Egypt Air: Their report notes that African airlines not able to achieve adequate load factors except on a few routes and the airline operates in a territory that has lots of disruptions, cancellations, and flight & route changes due to security. The state airline comprises an international airline, a local airline, industrial training, ground handling, medical, in-flight catering, and other arms. It had 2015 revenue of 17.7 billion pounds (~$2.5) billion of which 7.5 billion pounds was from airline passenger flights in which they carried 7.4 million passengers (plus another 1.2 million in the sister domestic airline). 52% of their revenue is from the Middle East was 52%, followed by 21% from Europe. No number is given for ‘Africa’ but the report notes that African revenue declined 25% from 2014.

Emirates: Now flies to 154 cities in 83 countries. In 2016, revenue from Africa was 9 billion AED (~$2.5 billion), a 3% decrease from 2015. Africa accounts for 11% of Emirates overall revenue of their 84 billion revenue. 29% comes from Europe, 27% from East Asia, 14% from America, and they only get 10% from the gulf & Middle East – a truly international airline. Also, Dubai Tourism statistics show that only 5% of visitors to Dubai are from Africa, led by Egypt (239,000) and Nigeria (139,000). Emirates get 32% from travel services, 27% from UAE airport operations, 20% from international airport operations, and 18% from catering. 

Ethiopian Airlines: Flies to 49 destinations in Africa. It had 2015 revenue of 49 million birr (~ $2.1 billion) and 3.5 billion birr (~$160 million) profit, and is one of the few consistently profitable airlines on the continent. They have huge investments in Asky Airlines (ECOWAS airline based in Lome that flies 10 000 passengers a week to 22 destinations in 20 countries of West and Central Africa) and Malawi Airlines. Another post mentions that Ethiopian Airlines has proposed a joint pan-African airline for the  under-served Southern and Central Africa regions to the governments of Zambia, Zimbabwe, Uganda, Rwanda, Namibia, DRC and Botswana.

Etihad Airways: Own 40% of Air Seychelles and flies to 166 destinations using 120 aircraft (2014). Has 49 code-share partnerships including with Kenya Airways, South African, and Royal Air Maroc. Their 2014 revenue was $7.6 billion, with a profit of $73m profit (no further breakdown).

Kenya Airways: In 2015, 49% of its Kshs 110 billion ($1.2 billion) revenue was from the rest of Africa (down from 52%). 22% was from Europe, 19% from Asia and 10% from local flights in Kenya. So is KQ’s dependence on Africa is a drawback?

Lufthansa: Flies to 17 destinations in 14 countries in Africa. In 2015, it had 583 million euros (~$608 million) of revenue from Africa (unchanged from 2014), and this is about 2% of their overall revenue.

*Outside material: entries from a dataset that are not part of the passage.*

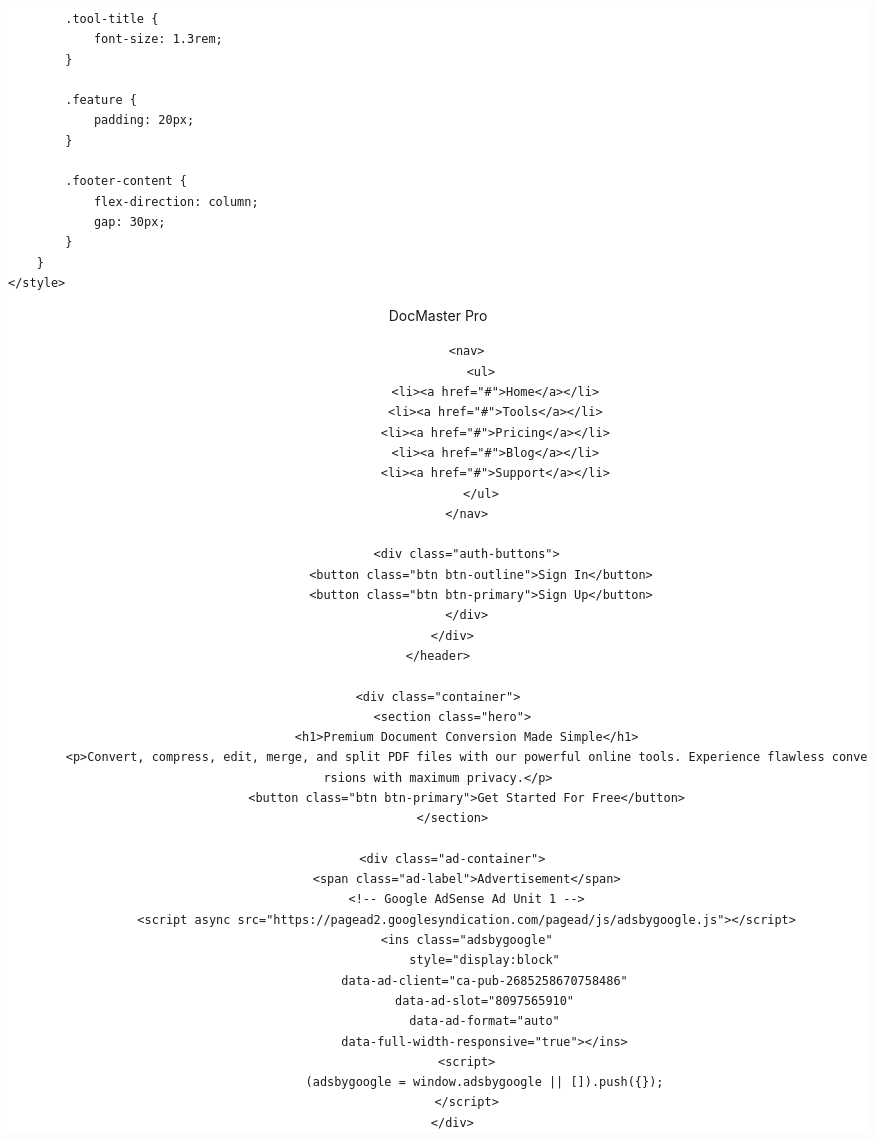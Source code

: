             .tool-title {
                font-size: 1.3rem;
            }
            
            .feature {
                padding: 20px;
            }
            
            .footer-content {
                flex-direction: column;
                gap: 30px;
            }
        }
    </style>
</head>
<body>
    <header>
        <div class="container header-content">
            <div class="logo">
                <i class="fas fa-file-contract logo-icon"></i>
                <span>DocMaster Pro</span>
            </div>
            
            <nav>
                <ul>
                    <li><a href="#">Home</a></li>
                    <li><a href="#">Tools</a></li>
                    <li><a href="#">Pricing</a></li>
                    <li><a href="#">Blog</a></li>
                    <li><a href="#">Support</a></li>
                </ul>
            </nav>
            
            <div class="auth-buttons">
                <button class="btn btn-outline">Sign In</button>
                <button class="btn btn-primary">Sign Up</button>
            </div>
        </div>
    </header>
    
    <div class="container">
        <section class="hero">
            <h1>Premium Document Conversion Made Simple</h1>
            <p>Convert, compress, edit, merge, and split PDF files with our powerful online tools. Experience flawless conversions with maximum privacy.</p>
            <button class="btn btn-primary">Get Started For Free</button>
        </section>
        
        <div class="ad-container">
            <span class="ad-label">Advertisement</span>
            <!-- Google AdSense Ad Unit 1 -->
            <script async src="https://pagead2.googlesyndication.com/pagead/js/adsbygoogle.js"></script>
            <ins class="adsbygoogle"
                 style="display:block"
                 data-ad-client="ca-pub-2685258670758486"
                 data-ad-slot="8097565910"
                 data-ad-format="auto"
                 data-full-width-responsive="true"></ins>
            <script>
                 (adsbygoogle = window.adsbygoogle || []).push({});
            </script>
        </div>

(Air) Mauritius: In 2015, had 490 million euros of revenue (about $600M) and a net profit of 16.5 million euro (compare to a loss of 24 million euros the year before) They carried 1.5 million passengers and flew to 23 destinations. Europe has been their main market (34% of revenue) followed by Asia 32% (they have the largest Asian network of any African airline). In Africa, they fly to 6 destinations, and 29% of their revenue is from a combined Africa/Middle East/Indian Ocean zone, earning 39.5 million euros ($49 million). The flew 247,000 passengers in Africa, a 10% increase.

Qatar Airways: Flies to 26 African destinations (our of 150 total) and plans to add more in Africa and India which they expect will be the largest growth markets in the near to medium term. In 2016, they carried 26.6 million passengers.

South African Airways: Generated 589 million rand (~$42 million) from its African routes and notes that Africa continues to have strong underlying growth. They had a fleet of 50 aircraft in 2016 and are trying to grow a hub in West Africa.

TunisAir:  Flew 2.7 million passengers in 2015, which was down from the average of 3.7 million they have carried in past years. Some of this can be attributed to curfew hours and increased security.

Turkish Airline: Got $826m from African sales in 2015 (a 9% decline from 2014). Africa accounts for 8% of revenue and passenger volumes and they fly to 48 destinations in 31 countries on the continent using a  narrow body i.e. 737 fleet of aircraft. Turkish Airlines sells 10,000 tickets per day in Africa.